### EXERCISE OBJECTIVE
What is the count of lines in the listing below that hold the string "processing"? Reply with that number alone.

### LISTED RECORDS
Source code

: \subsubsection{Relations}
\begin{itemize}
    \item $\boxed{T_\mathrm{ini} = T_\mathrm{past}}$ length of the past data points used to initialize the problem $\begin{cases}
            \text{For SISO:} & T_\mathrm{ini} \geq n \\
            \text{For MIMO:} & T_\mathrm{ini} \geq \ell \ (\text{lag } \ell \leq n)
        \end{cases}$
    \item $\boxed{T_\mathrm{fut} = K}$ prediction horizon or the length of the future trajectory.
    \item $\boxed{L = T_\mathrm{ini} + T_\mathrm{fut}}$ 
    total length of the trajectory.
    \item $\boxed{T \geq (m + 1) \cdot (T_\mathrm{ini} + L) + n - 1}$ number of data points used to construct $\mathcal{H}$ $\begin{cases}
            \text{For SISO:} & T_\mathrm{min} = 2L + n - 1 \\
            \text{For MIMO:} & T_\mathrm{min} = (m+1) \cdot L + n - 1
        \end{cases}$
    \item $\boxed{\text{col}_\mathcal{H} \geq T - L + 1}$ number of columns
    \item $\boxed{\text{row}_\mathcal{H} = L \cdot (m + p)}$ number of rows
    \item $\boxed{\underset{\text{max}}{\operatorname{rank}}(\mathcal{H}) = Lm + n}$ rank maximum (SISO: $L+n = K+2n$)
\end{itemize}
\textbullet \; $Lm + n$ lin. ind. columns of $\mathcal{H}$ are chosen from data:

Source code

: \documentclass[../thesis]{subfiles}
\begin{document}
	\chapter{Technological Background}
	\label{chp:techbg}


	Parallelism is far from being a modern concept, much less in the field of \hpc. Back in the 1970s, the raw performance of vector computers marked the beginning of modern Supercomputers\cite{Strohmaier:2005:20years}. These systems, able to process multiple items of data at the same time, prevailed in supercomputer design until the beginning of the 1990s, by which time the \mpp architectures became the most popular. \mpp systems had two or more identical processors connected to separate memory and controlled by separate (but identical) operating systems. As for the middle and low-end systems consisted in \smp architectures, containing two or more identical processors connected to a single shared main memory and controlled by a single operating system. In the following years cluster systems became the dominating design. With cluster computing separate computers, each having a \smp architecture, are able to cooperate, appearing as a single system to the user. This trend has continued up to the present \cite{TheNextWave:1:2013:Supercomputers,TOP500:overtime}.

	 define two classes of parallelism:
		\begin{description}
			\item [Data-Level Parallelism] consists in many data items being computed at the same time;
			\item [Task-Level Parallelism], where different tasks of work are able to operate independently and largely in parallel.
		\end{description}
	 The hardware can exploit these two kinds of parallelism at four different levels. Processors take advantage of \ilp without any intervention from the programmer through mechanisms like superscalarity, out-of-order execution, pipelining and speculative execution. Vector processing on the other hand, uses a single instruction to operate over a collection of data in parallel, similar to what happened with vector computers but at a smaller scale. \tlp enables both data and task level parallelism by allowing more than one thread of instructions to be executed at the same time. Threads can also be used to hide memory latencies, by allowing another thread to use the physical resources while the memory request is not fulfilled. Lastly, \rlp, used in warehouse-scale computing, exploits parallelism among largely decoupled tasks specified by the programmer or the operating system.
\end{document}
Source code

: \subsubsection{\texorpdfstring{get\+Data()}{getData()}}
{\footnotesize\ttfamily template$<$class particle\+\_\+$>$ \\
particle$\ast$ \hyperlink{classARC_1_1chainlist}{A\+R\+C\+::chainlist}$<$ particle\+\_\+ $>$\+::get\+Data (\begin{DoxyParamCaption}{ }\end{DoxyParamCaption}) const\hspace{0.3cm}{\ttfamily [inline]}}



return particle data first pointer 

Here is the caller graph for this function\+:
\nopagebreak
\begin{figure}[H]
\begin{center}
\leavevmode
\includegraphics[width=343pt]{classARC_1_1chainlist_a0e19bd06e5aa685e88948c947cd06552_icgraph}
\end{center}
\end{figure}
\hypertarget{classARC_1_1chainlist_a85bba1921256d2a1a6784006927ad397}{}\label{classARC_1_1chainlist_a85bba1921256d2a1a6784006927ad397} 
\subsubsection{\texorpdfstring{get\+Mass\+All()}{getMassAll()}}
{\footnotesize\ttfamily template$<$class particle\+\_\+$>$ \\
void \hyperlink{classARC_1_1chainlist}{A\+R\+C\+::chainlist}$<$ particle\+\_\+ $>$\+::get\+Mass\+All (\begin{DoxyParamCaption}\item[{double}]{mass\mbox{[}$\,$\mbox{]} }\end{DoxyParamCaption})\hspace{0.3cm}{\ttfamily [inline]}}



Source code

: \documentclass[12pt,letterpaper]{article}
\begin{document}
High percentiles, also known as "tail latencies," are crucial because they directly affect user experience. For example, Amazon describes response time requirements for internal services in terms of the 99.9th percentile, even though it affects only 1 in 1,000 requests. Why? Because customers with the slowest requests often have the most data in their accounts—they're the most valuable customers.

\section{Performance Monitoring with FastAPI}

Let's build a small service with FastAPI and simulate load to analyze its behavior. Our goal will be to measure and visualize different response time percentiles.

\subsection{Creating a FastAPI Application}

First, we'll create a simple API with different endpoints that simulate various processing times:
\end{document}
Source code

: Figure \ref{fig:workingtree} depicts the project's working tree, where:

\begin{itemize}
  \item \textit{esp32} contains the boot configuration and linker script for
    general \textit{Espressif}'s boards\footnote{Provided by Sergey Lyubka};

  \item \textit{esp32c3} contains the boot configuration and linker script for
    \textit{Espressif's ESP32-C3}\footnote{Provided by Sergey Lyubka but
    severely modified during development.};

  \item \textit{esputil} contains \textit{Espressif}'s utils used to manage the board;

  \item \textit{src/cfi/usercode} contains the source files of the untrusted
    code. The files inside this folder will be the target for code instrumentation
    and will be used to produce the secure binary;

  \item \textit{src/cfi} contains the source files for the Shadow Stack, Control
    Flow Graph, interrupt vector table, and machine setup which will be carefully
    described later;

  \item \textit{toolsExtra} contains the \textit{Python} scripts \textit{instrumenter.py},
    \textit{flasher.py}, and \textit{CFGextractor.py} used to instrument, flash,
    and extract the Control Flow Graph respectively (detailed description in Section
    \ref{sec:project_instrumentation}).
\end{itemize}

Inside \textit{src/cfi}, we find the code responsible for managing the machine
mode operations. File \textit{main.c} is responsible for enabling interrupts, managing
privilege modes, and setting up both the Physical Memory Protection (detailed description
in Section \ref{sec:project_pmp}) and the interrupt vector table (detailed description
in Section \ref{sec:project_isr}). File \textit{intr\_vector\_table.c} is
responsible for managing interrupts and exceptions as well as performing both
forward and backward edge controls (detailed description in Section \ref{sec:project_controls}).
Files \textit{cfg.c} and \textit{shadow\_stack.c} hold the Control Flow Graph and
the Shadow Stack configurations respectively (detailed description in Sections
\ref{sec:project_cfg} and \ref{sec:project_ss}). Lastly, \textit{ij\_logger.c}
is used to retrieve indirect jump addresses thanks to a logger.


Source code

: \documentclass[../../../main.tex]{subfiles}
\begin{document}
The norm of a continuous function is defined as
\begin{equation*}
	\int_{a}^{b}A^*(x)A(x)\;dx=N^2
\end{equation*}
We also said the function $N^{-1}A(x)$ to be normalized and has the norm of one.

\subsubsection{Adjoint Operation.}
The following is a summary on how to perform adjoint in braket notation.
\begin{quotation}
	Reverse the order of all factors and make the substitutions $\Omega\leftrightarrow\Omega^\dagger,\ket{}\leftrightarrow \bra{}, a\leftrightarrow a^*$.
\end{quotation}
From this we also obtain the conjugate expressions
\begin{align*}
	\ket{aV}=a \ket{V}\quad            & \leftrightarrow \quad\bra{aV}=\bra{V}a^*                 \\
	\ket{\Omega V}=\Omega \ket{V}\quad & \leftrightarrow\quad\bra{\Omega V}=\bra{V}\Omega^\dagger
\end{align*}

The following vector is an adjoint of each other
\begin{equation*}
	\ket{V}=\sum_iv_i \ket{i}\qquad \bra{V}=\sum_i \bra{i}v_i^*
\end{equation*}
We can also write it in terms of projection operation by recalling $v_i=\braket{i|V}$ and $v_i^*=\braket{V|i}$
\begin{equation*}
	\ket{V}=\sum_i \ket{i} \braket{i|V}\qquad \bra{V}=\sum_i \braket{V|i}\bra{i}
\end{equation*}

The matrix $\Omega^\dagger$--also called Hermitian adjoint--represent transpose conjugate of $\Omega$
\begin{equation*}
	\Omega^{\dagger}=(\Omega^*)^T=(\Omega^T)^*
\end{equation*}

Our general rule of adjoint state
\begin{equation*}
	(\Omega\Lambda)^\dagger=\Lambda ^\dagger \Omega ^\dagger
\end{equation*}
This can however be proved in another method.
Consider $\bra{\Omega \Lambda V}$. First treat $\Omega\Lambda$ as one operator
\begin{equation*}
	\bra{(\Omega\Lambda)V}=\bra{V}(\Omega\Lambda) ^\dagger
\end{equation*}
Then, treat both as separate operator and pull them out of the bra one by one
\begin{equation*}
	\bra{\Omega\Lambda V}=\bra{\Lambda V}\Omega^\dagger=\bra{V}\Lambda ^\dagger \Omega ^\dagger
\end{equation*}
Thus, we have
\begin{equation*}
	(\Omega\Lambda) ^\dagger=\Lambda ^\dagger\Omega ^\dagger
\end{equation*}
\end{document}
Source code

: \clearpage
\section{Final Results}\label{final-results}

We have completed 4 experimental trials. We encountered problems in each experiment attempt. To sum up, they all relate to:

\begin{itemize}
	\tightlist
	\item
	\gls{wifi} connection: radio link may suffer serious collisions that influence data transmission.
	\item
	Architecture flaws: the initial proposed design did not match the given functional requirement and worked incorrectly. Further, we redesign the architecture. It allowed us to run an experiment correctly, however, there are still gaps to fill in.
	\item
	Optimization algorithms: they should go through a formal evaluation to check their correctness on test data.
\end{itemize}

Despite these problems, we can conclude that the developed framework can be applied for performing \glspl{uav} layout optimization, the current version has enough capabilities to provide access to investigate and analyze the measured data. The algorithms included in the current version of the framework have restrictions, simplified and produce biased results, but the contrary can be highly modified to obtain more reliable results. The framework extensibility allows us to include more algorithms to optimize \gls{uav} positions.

### EXERCISE RESPONSE
2